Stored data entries
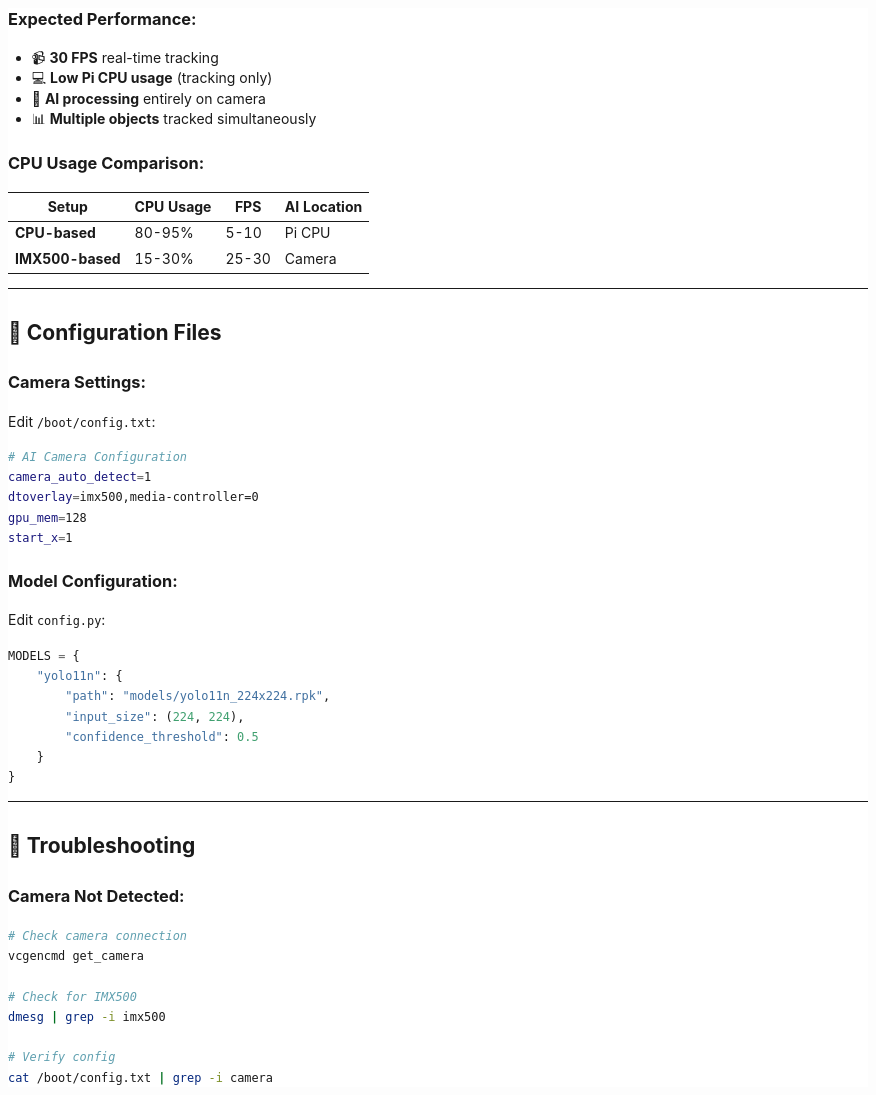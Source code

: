 ### **Expected Performance:**
- 📹 **30 FPS** real-time tracking
- 💻 **Low Pi CPU usage** (tracking only)
- 🧠 **AI processing** entirely on camera
- 📊 **Multiple objects** tracked simultaneously

### **CPU Usage Comparison:**
| Setup | CPU Usage | FPS | AI Location |
|-------|-----------|-----|-------------|
| **CPU-based** | 80-95% | 5-10 | Pi CPU |
| **IMX500-based** | 15-30% | 25-30 | Camera |

---

## 🔧 **Configuration Files**

### **Camera Settings:**
Edit `/boot/config.txt`:
```bash
# AI Camera Configuration
camera_auto_detect=1
dtoverlay=imx500,media-controller=0
gpu_mem=128
start_x=1
```

### **Model Configuration:**
Edit `config.py`:
```python
MODELS = {
    "yolo11n": {
        "path": "models/yolo11n_224x224.rpk",
        "input_size": (224, 224),
        "confidence_threshold": 0.5
    }
}
```

---

## 🐛 **Troubleshooting**

### **Camera Not Detected:**
```bash
# Check camera connection
vcgencmd get_camera

# Check for IMX500
dmesg | grep -i imx500

# Verify config
cat /boot/config.txt | grep -i camera
```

TRY IT: From the entries above, show each line that includes the string "boot".

COMPLETED TASK:
Edit `/boot/config.txt`:
cat /boot/config.txt | grep -i camera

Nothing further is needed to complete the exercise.